そうして訪れた殺し屋達を軒並み拿捕したカイトであったが、その中に居た殺し屋の少年の別人格より彼は暗殺者ギルドの大幹部達が使う暗号の情報を入手。それと現在進行中の冒険者ユニオンのシステム大改修を利用する事で殺し屋ギルドへの大打撃を狙う事になる。
というわけでその第一歩となる大幹部達が使う暗号を一度きりだが解読出来るデュイアの求める対価を手に入れるべく、カイトは瞬を連れて中津国に渡航。翌日は朝から榊原家が管理する『光闇山』とやらを目指して、カイトはエドナに。瞬は速度に長けた竜に跨っていた。
「その『光闇山』? とやらはどこにあるんだ?」
「榊原から少し北。火山地帯の一角にある」
「火山か」
榊原には温泉があることから、近くに火山帯があっても不思議はないだろう。というわけで瞬は納得しながらも、どこか胡乱げな様子だった。
「あはは……まぁ、思ってるような場所じゃない。火山地帯の一角だが、先輩の想像するようなマグマがグツグツ煮えたぎる極限環境じゃない」
「そうなのか。それは助かるな」
「ああ……何よりそれならその魔槍でどうにかなる空間でもないだろう」
「それもそうか」
そういえば魔槍があればこそ自分は行けると判断されたんだったか。瞬はカイトの指摘に改めて自分が考えるような場所ではないし、考えが及ぶような場所でもないのだと理解する。そんな彼に、カイトは続ける。
「まぁ、『光闇山』が火山に関係がないかと言われりゃそういうわけでもないから、それはそれとして熱波には耐えられる程度は考えておくべきだが」
「暑いのは暑いのか」
「暑いというよりもう熱いだな……ま、それでもウルカの大砂漠の灼炎には負けるが」
「あれに勝てる天候があってもらっては困るな……」
灼炎というのはウルカの砂漠特有の天候だ。正確には灼炎日という。あそこは色々と特殊な砂漠である事は元から言われているが、その影響が強く出た日がこの灼炎というらしかった。
「あははは。マジでな。あれは熱いのなんの……普通にお湯が沸きそうだからなぁ」
「ボロ布だと本当に発火するんだったか」
「なんの対策もしないと火だるまになっちまうから注意は必須だな」
「あはは……そうだ。そういえば灼炎日に外に出る連中が布に何か薄い青白い液体を染み込ませていたんだが、何か知らないか?」
「ああ、氷珠琳の果汁だろう。氷珠琳を聞いた事は」
「すまん。ない」
「だろうな。大陸北部にある寒冷地で採取される丸い青白い木の実だ。その身は一口食べれば身体が震え、二口食べれば身体が凍ると言われている果物だ。その果汁には強い冷却作用があるから、布に染み込ませて燃えるのを阻止しているというわけだ」
やはりここらの冒険者としての知恵はカイトの方に一日の長がある。しかも彼の場合はどこかに拠点を置かず、古い冒険者達同様にエネフィア全土を旅したのだ。やはり色々と知っている様子だった。というわけでそんな他愛もない話をしながら空中を進み続けることしばらく。火山地帯が近付いてきたからだろう。熱気が漂い始める。
「……少し暑くなってきたな。近いのか?」
「だろうな……まぁ、気候的な暑さというより火属性の魔力が強く影響しているんだろう。体感温度は高いが、実温度は低いかもな」
「なるほどな……ただこれなら俺はまだ大丈夫だ」
カイトの言葉通り火属性の力が大分と強くなってきたのを肌身に感じながらも、瞬はそもそもの相性の関係でこの程度と言える程度だと理解する。

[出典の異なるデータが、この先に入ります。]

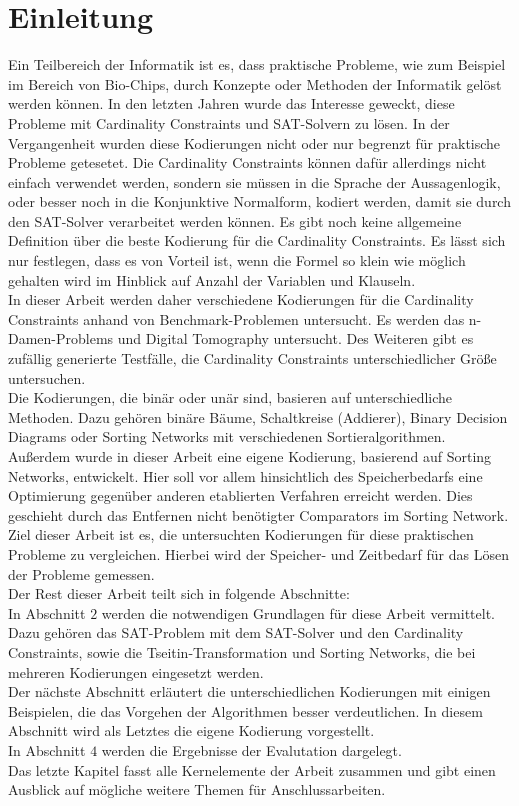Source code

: \documentclass[a4,abstract=on]{scrartcl}
\newcommand*\stdsection{}
\let\stdsection\section
\renewcommand*\section{%
    \clearpage\ifodd\value{page}\else\mbox{}\clearpage\fi
    \stdsection}
\begin{document}
\section{Einleitung}
Ein Teilbereich der Informatik ist es, dass praktische Probleme, wie zum Beispiel im Bereich von Bio-Chips, durch Konzepte oder Methoden der Informatik gelöst werden können.
In den letzten Jahren wurde das Interesse geweckt, diese Probleme mit Cardinality Constraints und SAT-Solvern zu lösen. In der Vergangenheit wurden diese Kodierungen nicht oder nur begrenzt für praktische Probleme getesetet. Die Cardinality Constraints können dafür allerdings nicht einfach verwendet werden, sondern sie müssen in die Sprache der Aussagenlogik, oder besser noch in die Konjunktive Normalform, kodiert werden, damit sie durch den SAT-Solver verarbeitet werden können. Es gibt noch keine allgemeine Definition über die beste Kodierung für die Cardinality Constraints. Es lässt sich nur festlegen, dass es von Vorteil ist, wenn die Formel so klein wie möglich gehalten wird im Hinblick auf Anzahl der Variablen und Klauseln.\\
In dieser Arbeit werden daher verschiedene Kodierungen für die Cardinality Constraints anhand von Benchmark-Problemen untersucht. Es werden das n-Damen-Problems und Digital Tomography untersucht. Des Weiteren gibt es zufällig generierte Testfälle, die Cardinality Constraints unterschiedlicher Größe untersuchen. \\
Die Kodierungen, die binär oder unär sind, basieren auf unterschiedliche Methoden. Dazu gehören binäre Bäume, Schaltkreise (Addierer), Binary Decision Diagrams oder Sorting Networks mit verschiedenen Sortieralgorithmen. \\
Außerdem wurde in dieser Arbeit eine eigene Kodierung, basierend auf Sorting Networks, entwickelt. Hier soll vor allem hinsichtlich des Speicherbedarfs eine Optimierung gegenüber anderen etablierten Verfahren erreicht werden. Dies geschieht durch das Entfernen nicht benötigter Comparators im Sorting Network. \\
Ziel dieser Arbeit ist es, die untersuchten Kodierungen für diese praktischen Probleme zu vergleichen. Hierbei wird der Speicher- und Zeitbedarf für das Lösen der Probleme gemessen. \\
\newline
Der Rest dieser Arbeit teilt sich in folgende Abschnitte:\\
In Abschnitt $2$ werden die notwendigen Grundlagen für diese Arbeit vermittelt. Dazu gehören das SAT-Problem mit dem SAT-Solver und den Cardinality Constraints, sowie die Tseitin-Transformation und Sorting Networks, die bei mehreren Kodierungen eingesetzt werden.\\
Der nächste Abschnitt erläutert die unterschiedlichen Kodierungen mit einigen Beispielen, die das Vorgehen der Algorithmen besser verdeutlichen. In diesem Abschnitt wird als Letztes die eigene Kodierung vorgestellt.\\
In Abschnitt $4$ werden die Ergebnisse der Evalutation dargelegt. \\
Das letzte Kapitel fasst alle Kernelemente der Arbeit zusammen und gibt einen Ausblick auf mögliche weitere Themen für Anschlussarbeiten.
\end{document}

「だろうな……とはいえ、今進んでるのは火山地帯の外れに向かうルートだ。普通に進んでも火山地帯からは外れるから、そこまで暑さは気にする必要はない」
「そうなのか……後どれぐらいだ?」
「10分って所かな。まだ周辺が変化してないから、近くなってはいてももう少し時間は掛かる」
瞬の問いかけに、カイトは周囲を見回して僅かにいたずらっぽい様子で笑う。大方何が起きるかわかりつつ隠しているという所であった。というわけで再び進み続けることしばらく。先程カイトが言った10分の半分、5分ほどが経過した頃だ。瞬は周囲が僅かに黄色くなっている事に気が付いた。
「なんだ?」
「ん?」
「いや、周囲が僅かにだが黄色く……気の所為……か?」
変化は気の所為と感じられるほどには薄っすらとだったようだ。だがこれに、カイトは笑った。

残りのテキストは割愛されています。